┌────────

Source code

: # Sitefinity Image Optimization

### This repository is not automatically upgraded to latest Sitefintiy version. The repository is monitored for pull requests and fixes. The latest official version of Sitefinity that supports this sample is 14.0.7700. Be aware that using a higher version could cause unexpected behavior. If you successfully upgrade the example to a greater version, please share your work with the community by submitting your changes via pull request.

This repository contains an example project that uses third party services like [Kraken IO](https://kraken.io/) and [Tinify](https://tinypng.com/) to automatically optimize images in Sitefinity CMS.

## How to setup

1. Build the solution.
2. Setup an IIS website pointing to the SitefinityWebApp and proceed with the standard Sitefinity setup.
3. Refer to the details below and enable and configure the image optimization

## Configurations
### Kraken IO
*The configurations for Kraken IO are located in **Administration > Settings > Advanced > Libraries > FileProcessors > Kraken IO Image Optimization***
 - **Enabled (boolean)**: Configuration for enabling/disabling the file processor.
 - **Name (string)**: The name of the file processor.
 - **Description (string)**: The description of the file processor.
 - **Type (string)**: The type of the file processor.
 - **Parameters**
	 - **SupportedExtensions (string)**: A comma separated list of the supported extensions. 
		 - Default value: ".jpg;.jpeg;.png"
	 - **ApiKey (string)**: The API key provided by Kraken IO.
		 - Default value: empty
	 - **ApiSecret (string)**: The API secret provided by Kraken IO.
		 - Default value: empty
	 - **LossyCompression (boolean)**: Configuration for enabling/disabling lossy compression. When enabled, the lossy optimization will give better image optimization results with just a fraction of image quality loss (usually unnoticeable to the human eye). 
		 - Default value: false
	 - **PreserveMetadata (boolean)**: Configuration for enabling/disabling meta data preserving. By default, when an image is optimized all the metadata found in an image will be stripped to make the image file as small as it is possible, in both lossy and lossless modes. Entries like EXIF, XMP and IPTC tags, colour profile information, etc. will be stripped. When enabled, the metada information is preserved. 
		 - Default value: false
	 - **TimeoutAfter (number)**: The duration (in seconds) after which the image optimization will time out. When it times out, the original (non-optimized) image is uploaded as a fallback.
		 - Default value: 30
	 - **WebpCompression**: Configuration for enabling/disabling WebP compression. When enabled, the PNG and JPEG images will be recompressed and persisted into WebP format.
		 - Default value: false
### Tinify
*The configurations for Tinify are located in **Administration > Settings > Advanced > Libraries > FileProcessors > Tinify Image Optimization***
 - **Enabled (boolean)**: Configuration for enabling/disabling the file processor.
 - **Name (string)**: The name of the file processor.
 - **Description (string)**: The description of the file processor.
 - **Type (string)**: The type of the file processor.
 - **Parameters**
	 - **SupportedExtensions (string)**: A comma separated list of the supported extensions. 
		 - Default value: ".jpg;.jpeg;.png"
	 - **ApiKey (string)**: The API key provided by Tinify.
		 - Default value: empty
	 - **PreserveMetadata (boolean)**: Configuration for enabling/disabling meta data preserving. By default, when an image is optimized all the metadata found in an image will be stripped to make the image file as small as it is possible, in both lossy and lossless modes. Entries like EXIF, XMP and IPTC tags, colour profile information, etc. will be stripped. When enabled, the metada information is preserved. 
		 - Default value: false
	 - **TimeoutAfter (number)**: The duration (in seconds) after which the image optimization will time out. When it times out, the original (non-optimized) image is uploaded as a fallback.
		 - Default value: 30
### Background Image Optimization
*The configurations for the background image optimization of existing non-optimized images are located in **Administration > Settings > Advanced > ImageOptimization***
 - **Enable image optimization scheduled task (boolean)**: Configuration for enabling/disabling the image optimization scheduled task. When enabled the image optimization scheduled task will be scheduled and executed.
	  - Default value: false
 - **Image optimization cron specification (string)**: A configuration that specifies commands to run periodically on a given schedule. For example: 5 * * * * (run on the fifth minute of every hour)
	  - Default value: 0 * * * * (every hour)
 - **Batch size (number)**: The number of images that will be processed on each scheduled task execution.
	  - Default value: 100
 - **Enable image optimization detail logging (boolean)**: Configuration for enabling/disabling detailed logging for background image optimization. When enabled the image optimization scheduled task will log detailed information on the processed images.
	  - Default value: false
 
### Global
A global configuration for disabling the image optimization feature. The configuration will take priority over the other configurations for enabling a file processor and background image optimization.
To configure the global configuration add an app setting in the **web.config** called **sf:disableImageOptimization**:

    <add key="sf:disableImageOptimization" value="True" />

└────────

• TO DO:
The complete set of entries above must be reproduced verbatim.

• TASK RESULT:
Source code

: # Sitefinity Image Optimization

### This repository is not automatically upgraded to latest Sitefintiy version. The repository is monitored for pull requests and fixes. The latest official version of Sitefinity that supports this sample is 14.0.7700. Be aware that using a higher version could cause unexpected behavior. If you successfully upgrade the example to a greater version, please share your work with the community by submitting your changes via pull request.

This repository contains an example project that uses third party services like [Kraken IO](https://kraken.io/) and [Tinify](https://tinypng.com/) to automatically optimize images in Sitefinity CMS.

## How to setup

1. Build the solution.
2. Setup an IIS website pointing to the SitefinityWebApp and proceed with the standard Sitefinity setup.
3. Refer to the details below and enable and configure the image optimization

## Configurations
### Kraken IO
*The configurations for Kraken IO are located in **Administration > Settings > Advanced > Libraries > FileProcessors > Kraken IO Image Optimization***
 - **Enabled (boolean)**: Configuration for enabling/disabling the file processor.
 - **Name (string)**: The name of the file processor.
 - **Description (string)**: The description of the file processor.
 - **Type (string)**: The type of the file processor.
 - **Parameters**
	 - **SupportedExtensions (string)**: A comma separated list of the supported extensions. 
		 - Default value: ".jpg;.jpeg;.png"
	 - **ApiKey (string)**: The API key provided by Kraken IO.
		 - Default value: empty
	 - **ApiSecret (string)**: The API secret provided by Kraken IO.
		 - Default value: empty
	 - **LossyCompression (boolean)**: Configuration for enabling/disabling lossy compression. When enabled, the lossy optimization will give better image optimization results with just a fraction of image quality loss (usually unnoticeable to the human eye). 
		 - Default value: false
	 - **PreserveMetadata (boolean)**: Configuration for enabling/disabling meta data preserving. By default, when an image is optimized all the metadata found in an image will be stripped to make the image file as small as it is possible, in both lossy and lossless modes. Entries like EXIF, XMP and IPTC tags, colour profile information, etc. will be stripped. When enabled, the metada information is preserved. 
		 - Default value: false
	 - **TimeoutAfter (number)**: The duration (in seconds) after which the image optimization will time out. When it times out, the original (non-optimized) image is uploaded as a fallback.
		 - Default value: 30
	 - **WebpCompression**: Configuration for enabling/disabling WebP compression. When enabled, the PNG and JPEG images will be recompressed and persisted into WebP format.
		 - Default value: false
### Tinify
*The configurations for Tinify are located in **Administration > Settings > Advanced > Libraries > FileProcessors > Tinify Image Optimization***
 - **Enabled (boolean)**: Configuration for enabling/disabling the file processor.
 - **Name (string)**: The name of the file processor.
 - **Description (string)**: The description of the file processor.
 - **Type (string)**: The type of the file processor.
 - **Parameters**
	 - **SupportedExtensions (string)**: A comma separated list of the supported extensions. 
		 - Default value: ".jpg;.jpeg;.png"
	 - **ApiKey (string)**: The API key provided by Tinify.
		 - Default value: empty
	 - **PreserveMetadata (boolean)**: Configuration for enabling/disabling meta data preserving. By default, when an image is optimized all the metadata found in an image will be stripped to make the image file as small as it is possible, in both lossy and lossless modes. Entries like EXIF, XMP and IPTC tags, colour profile information, etc. will be stripped. When enabled, the metada information is preserved. 
		 - Default value: false
	 - **TimeoutAfter (number)**: The duration (in seconds) after which the image optimization will time out. When it times out, the original (non-optimized) image is uploaded as a fallback.
		 - Default value: 30
### Background Image Optimization
*The configurations for the background image optimization of existing non-optimized images are located in **Administration > Settings > Advanced > ImageOptimization***
 - **Enable image optimization scheduled task (boolean)**: Configuration for enabling/disabling the image optimization scheduled task. When enabled the image optimization scheduled task will be scheduled and executed.
	  - Default value: false
 - **Image optimization cron specification (string)**: A configuration that specifies commands to run periodically on a given schedule. For example: 5 * * * * (run on the fifth minute of every hour)
	  - Default value: 0 * * * * (every hour)
 - **Batch size (number)**: The number of images that will be processed on each scheduled task execution.
	  - Default value: 100
 - **Enable image optimization detail logging (boolean)**: Configuration for enabling/disabling detailed logging for background image optimization. When enabled the image optimization scheduled task will log detailed information on the processed images.
	  - Default value: false
 
### Global
A global configuration for disabling the image optimization feature. The configuration will take priority over the other configurations for enabling a file processor and background image optimization.
To configure the global configuration add an app setting in the **web.config** called **sf:disableImageOptimization**:

    <add key="sf:disableImageOptimization" value="True" />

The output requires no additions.